--- START ---

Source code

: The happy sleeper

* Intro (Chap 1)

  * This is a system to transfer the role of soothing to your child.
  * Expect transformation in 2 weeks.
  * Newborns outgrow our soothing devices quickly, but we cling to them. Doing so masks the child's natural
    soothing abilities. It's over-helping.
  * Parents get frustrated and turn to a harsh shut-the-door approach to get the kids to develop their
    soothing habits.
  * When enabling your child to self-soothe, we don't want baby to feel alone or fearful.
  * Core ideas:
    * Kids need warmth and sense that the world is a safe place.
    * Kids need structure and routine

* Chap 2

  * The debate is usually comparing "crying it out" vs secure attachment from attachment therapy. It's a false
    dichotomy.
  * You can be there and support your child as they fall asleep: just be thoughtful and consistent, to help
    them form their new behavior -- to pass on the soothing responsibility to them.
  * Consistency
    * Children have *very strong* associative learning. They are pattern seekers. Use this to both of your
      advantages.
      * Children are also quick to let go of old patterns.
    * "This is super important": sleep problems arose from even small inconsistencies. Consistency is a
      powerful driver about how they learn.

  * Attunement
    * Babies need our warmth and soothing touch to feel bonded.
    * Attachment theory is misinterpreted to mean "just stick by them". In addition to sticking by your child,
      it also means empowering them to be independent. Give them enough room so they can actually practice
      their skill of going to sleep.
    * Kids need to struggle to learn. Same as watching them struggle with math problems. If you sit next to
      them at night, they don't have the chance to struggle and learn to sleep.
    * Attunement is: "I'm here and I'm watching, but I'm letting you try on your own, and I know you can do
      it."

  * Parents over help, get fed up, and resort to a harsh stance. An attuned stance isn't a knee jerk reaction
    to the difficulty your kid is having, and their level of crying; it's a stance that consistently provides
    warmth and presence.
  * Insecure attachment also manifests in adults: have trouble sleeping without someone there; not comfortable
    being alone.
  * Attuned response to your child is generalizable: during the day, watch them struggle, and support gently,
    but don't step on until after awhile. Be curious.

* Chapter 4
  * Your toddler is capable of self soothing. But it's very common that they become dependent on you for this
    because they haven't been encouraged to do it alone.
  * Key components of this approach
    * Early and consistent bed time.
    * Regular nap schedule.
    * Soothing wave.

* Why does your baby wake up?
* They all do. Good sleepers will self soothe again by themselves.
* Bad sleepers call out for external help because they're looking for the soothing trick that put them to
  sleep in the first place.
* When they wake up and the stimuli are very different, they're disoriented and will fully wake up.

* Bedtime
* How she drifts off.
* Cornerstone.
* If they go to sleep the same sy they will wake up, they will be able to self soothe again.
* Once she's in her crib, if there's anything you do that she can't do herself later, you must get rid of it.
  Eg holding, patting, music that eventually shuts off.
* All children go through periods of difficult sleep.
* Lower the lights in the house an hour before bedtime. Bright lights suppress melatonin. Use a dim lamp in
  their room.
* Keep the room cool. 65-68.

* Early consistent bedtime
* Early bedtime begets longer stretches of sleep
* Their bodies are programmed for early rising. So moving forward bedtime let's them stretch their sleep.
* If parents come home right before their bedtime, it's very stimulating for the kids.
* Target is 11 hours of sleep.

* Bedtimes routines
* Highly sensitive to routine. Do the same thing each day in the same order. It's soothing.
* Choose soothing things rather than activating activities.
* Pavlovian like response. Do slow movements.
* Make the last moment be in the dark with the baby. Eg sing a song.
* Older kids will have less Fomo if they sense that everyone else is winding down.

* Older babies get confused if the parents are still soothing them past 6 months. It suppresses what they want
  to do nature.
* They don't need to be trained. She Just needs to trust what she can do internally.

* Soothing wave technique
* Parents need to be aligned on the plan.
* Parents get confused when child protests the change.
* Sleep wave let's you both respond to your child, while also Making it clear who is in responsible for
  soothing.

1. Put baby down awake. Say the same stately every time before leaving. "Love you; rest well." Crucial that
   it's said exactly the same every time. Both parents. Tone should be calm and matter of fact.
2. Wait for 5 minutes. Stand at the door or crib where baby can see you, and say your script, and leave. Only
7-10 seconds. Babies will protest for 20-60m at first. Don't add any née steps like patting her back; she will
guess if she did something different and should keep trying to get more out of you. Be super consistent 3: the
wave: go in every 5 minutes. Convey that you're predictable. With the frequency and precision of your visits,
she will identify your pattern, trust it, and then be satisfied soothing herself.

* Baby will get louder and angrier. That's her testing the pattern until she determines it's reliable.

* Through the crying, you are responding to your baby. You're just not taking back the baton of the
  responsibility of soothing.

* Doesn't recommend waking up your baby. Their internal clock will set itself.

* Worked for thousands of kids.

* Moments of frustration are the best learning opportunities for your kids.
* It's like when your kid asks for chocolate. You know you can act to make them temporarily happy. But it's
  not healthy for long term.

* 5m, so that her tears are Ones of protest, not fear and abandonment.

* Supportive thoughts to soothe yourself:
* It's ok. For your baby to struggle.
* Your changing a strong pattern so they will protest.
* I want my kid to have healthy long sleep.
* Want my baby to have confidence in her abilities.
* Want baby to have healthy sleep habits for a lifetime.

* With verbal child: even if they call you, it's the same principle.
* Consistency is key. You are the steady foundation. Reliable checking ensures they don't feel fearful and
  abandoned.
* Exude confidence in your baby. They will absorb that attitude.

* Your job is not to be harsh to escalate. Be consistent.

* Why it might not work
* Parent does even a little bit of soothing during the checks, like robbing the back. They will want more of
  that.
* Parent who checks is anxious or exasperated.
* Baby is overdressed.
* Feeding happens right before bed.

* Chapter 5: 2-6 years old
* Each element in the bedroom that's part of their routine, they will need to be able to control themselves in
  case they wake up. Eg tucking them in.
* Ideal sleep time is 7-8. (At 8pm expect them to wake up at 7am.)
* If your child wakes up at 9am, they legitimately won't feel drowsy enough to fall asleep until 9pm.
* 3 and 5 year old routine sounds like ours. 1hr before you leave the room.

--- END ---

> **THE TASK**
Please repeat every entry, exactly as it was written.

> **RESPONSE TO THE EXERCISE**
Source code

: The happy sleeper

* Intro (Chap 1)

  * This is a system to transfer the role of soothing to your child.
  * Expect transformation in 2 weeks.
  * Newborns outgrow our soothing devices quickly, but we cling to them. Doing so masks the child's natural
    soothing abilities. It's over-helping.
  * Parents get frustrated and turn to a harsh shut-the-door approach to get the kids to develop their
    soothing habits.
  * When enabling your child to self-soothe, we don't want baby to feel alone or fearful.
  * Core ideas:
    * Kids need warmth and sense that the world is a safe place.
    * Kids need structure and routine

* Chap 2

  * The debate is usually comparing "crying it out" vs secure attachment from attachment therapy. It's a false
    dichotomy.
  * You can be there and support your child as they fall asleep: just be thoughtful and consistent, to help
    them form their new behavior -- to pass on the soothing responsibility to them.
  * Consistency
    * Children have *very strong* associative learning. They are pattern seekers. Use this to both of your
      advantages.
      * Children are also quick to let go of old patterns.
    * "This is super important": sleep problems arose from even small inconsistencies. Consistency is a
      powerful driver about how they learn.

  * Attunement
    * Babies need our warmth and soothing touch to feel bonded.
    * Attachment theory is misinterpreted to mean "just stick by them". In addition to sticking by your child,
      it also means empowering them to be independent. Give them enough room so they can actually practice
      their skill of going to sleep.
    * Kids need to struggle to learn. Same as watching them struggle with math problems. If you sit next to
      them at night, they don't have the chance to struggle and learn to sleep.
    * Attunement is: "I'm here and I'm watching, but I'm letting you try on your own, and I know you can do
      it."

  * Parents over help, get fed up, and resort to a harsh stance. An attuned stance isn't a knee jerk reaction
    to the difficulty your kid is having, and their level of crying; it's a stance that consistently provides
    warmth and presence.
  * Insecure attachment also manifests in adults: have trouble sleeping without someone there; not comfortable
    being alone.
  * Attuned response to your child is generalizable: during the day, watch them struggle, and support gently,
    but don't step on until after awhile. Be curious.

* Chapter 4
  * Your toddler is capable of self soothing. But it's very common that they become dependent on you for this
    because they haven't been encouraged to do it alone.
  * Key components of this approach
    * Early and consistent bed time.
    * Regular nap schedule.
    * Soothing wave.

* Why does your baby wake up?
* They all do. Good sleepers will self soothe again by themselves.
* Bad sleepers call out for external help because they're looking for the soothing trick that put them to
  sleep in the first place.
* When they wake up and the stimuli are very different, they're disoriented and will fully wake up.

* Bedtime
* How she drifts off.
* Cornerstone.
* If they go to sleep the same sy they will wake up, they will be able to self soothe again.
* Once she's in her crib, if there's anything you do that she can't do herself later, you must get rid of it.
  Eg holding, patting, music that eventually shuts off.
* All children go through periods of difficult sleep.
* Lower the lights in the house an hour before bedtime. Bright lights suppress melatonin. Use a dim lamp in
  their room.
* Keep the room cool. 65-68.

* Early consistent bedtime
* Early bedtime begets longer stretches of sleep
* Their bodies are programmed for early rising. So moving forward bedtime let's them stretch their sleep.
* If parents come home right before their bedtime, it's very stimulating for the kids.
* Target is 11 hours of sleep.

* Bedtimes routines
* Highly sensitive to routine. Do the same thing each day in the same order. It's soothing.
* Choose soothing things rather than activating activities.
* Pavlovian like response. Do slow movements.
* Make the last moment be in the dark with the baby. Eg sing a song.
* Older kids will have less Fomo if they sense that everyone else is winding down.

* Older babies get confused if the parents are still soothing them past 6 months. It suppresses what they want
  to do nature.
* They don't need to be trained. She Just needs to trust what she can do internally.

* Soothing wave technique
* Parents need to be aligned on the plan.
* Parents get confused when child protests the change.
* Sleep wave let's you both respond to your child, while also Making it clear who is in responsible for
  soothing.

1. Put baby down awake. Say the same stately every time before leaving. "Love you; rest well." Crucial that
   it's said exactly the same every time. Both parents. Tone should be calm and matter of fact.
2. Wait for 5 minutes. Stand at the door or crib where baby can see you, and say your script, and leave. Only
7-10 seconds. Babies will protest for 20-60m at first. Don't add any née steps like patting her back; she will
guess if she did something different and should keep trying to get more out of you. Be super consistent 3: the
wave: go in every 5 minutes. Convey that you're predictable. With the frequency and precision of your visits,
she will identify your pattern, trust it, and then be satisfied soothing herself.

* Baby will get louder and angrier. That's her testing the pattern until she determines it's reliable.

* Through the crying, you are responding to your baby. You're just not taking back the baton of the
  responsibility of soothing.

* Doesn't recommend waking up your baby. Their internal clock will set itself.

* Worked for thousands of kids.

* Moments of frustration are the best learning opportunities for your kids.
* It's like when your kid asks for chocolate. You know you can act to make them temporarily happy. But it's
  not healthy for long term.

* 5m, so that her tears are Ones of protest, not fear and abandonment.

* Supportive thoughts to soothe yourself:
* It's ok. For your baby to struggle.
* Your changing a strong pattern so they will protest.
* I want my kid to have healthy long sleep.
* Want my baby to have confidence in her abilities.
* Want baby to have healthy sleep habits for a lifetime.

* With verbal child: even if they call you, it's the same principle.
* Consistency is key. You are the steady foundation. Reliable checking ensures they don't feel fearful and
  abandoned.
* Exude confidence in your baby. They will absorb that attitude.

* Your job is not to be harsh to escalate. Be consistent.

* Why it might not work
* Parent does even a little bit of soothing during the checks, like robbing the back. They will want more of
  that.
* Parent who checks is anxious or exasperated.
* Baby is overdressed.
* Feeding happens right before bed.

* Chapter 5: 2-6 years old
* Each element in the bedroom that's part of their routine, they will need to be able to control themselves in
  case they wake up. Eg tucking them in.
* Ideal sleep time is 7-8. (At 8pm expect them to wake up at 7am.)
* If your child wakes up at 9am, they legitimately won't feel drowsy enough to fall asleep until 9pm.
* 3 and 5 year old routine sounds like ours. 1hr before you leave the room.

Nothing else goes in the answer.